### Dataset entries
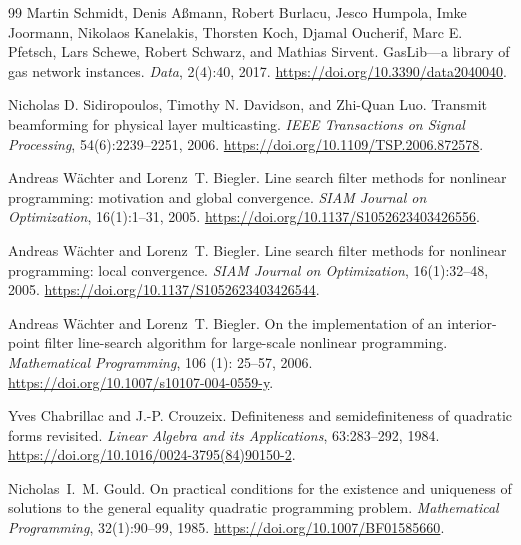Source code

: \documentclass[pdflatex,sn-mathphys-num]{sn-jnl}
\theoremstyle{thmstyleone}
\theoremstyle{thmstylethree}
\newcounter{algorithm}
\begin{document}
\begin{thebibliography}{99}
Martin Schmidt, Denis A\ss mann, Robert Burlacu, Jesco Humpola, Imke Joormann,
Nikolaos Kanelakis, Thorsten Koch, Djamal Oucherif, Marc E. Pfetsch,
Lars Schewe, Robert Schwarz, and Mathias Sirvent.
\newblock GasLib---a library of gas network instances.
\newblock \emph{Data}, 2(4):40, 2017.
\newblock \url{https://doi.org/10.3390/data2040040}.

Nicholas D. Sidiropoulos, Timothy N. Davidson, and Zhi-Quan Luo.
\newblock Transmit beamforming for physical layer multicasting.
\newblock \emph{IEEE Transactions on Signal Processing}, 54(6):2239--2251, 2006.
\newblock \url{https://doi.org/10.1109/TSP.2006.872578}.

Andreas W\"achter and Lorenz~T. Biegler.
\newblock Line search filter methods for nonlinear programming:
  motivation and global convergence.
\newblock \emph{SIAM Journal on Optimization}, 16(1):1--31, 2005.
\newblock \url{https://doi.org/10.1137/S1052623403426556}.

Andreas W\"achter and Lorenz~T. Biegler.
\newblock Line search filter methods for nonlinear programming:
  local convergence.
\newblock \emph{SIAM Journal on Optimization}, 16(1):32--48, 2005.
\newblock \url{https://doi.org/10.1137/S1052623403426544}.

Andreas W{\"a}chter and Lorenz~T. Biegler.
\newblock On the implementation of an interior-point filter line-search
  algorithm for large-scale nonlinear programming.
\newblock \emph{Mathematical Programming}, 106 (1): 25--57,
  2006.
\newblock \url{https://doi.org/10.1007/s10107-004-0559-y}.

Yves Chabrillac and J.-P. Crouzeix.
\newblock Definiteness and semidefiniteness of quadratic forms revisited.
\newblock \emph{Linear Algebra and its Applications}, 63:283--292, 1984.
\newblock \url{https://doi.org/10.1016/0024-3795(84)90150-2}.

Nicholas~I.~M. Gould.
\newblock On practical conditions for the existence and uniqueness of
  solutions to the general equality quadratic programming problem.
\newblock \emph{Mathematical Programming}, 32(1):90--99, 1985.
\newblock \url{https://doi.org/10.1007/BF01585660}.


\end{thebibliography}
\end{document}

### What the exercise asks
Every line above is to be repeated exactly, but no picture is to appear in the copy.

### Solution for this problem
Source code

: \documentclass[pdflatex,sn-mathphys-num]{sn-jnl}
\theoremstyle{thmstyleone}
\theoremstyle{thmstylethree}
\newcounter{algorithm}
\begin{document}
\begin{thebibliography}{99}
Martin Schmidt, Denis A\ss mann, Robert Burlacu, Jesco Humpola, Imke Joormann,
Nikolaos Kanelakis, Thorsten Koch, Djamal Oucherif, Marc E. Pfetsch,
Lars Schewe, Robert Schwarz, and Mathias Sirvent.
\newblock GasLib---a library of gas network instances.
\newblock \emph{Data}, 2(4):40, 2017.
\newblock \url{https://doi.org/10.3390/data2040040}.

Nicholas D. Sidiropoulos, Timothy N. Davidson, and Zhi-Quan Luo.
\newblock Transmit beamforming for physical layer multicasting.
\newblock \emph{IEEE Transactions on Signal Processing}, 54(6):2239--2251, 2006.
\newblock \url{https://doi.org/10.1109/TSP.2006.872578}.

Andreas W\"achter and Lorenz~T. Biegler.
\newblock Line search filter methods for nonlinear programming:
  motivation and global convergence.
\newblock \emph{SIAM Journal on Optimization}, 16(1):1--31, 2005.
\newblock \url{https://doi.org/10.1137/S1052623403426556}.

Andreas W\"achter and Lorenz~T. Biegler.
\newblock Line search filter methods for nonlinear programming:
  local convergence.
\newblock \emph{SIAM Journal on Optimization}, 16(1):32--48, 2005.
\newblock \url{https://doi.org/10.1137/S1052623403426544}.

Andreas W{\"a}chter and Lorenz~T. Biegler.
\newblock On the implementation of an interior-point filter line-search
  algorithm for large-scale nonlinear programming.
\newblock \emph{Mathematical Programming}, 106 (1): 25--57,
  2006.
\newblock \url{https://doi.org/10.1007/s10107-004-0559-y}.

Yves Chabrillac and J.-P. Crouzeix.
\newblock Definiteness and semidefiniteness of quadratic forms revisited.
\newblock \emph{Linear Algebra and its Applications}, 63:283--292, 1984.
\newblock \url{https://doi.org/10.1016/0024-3795(84)90150-2}.

Nicholas~I.~M. Gould.
\newblock On practical conditions for the existence and uniqueness of
  solutions to the general equality quadratic programming problem.
\newblock \emph{Mathematical Programming}, 32(1):90--99, 1985.
\newblock \url{https://doi.org/10.1007/BF01585660}.


\end{thebibliography}
\end{document}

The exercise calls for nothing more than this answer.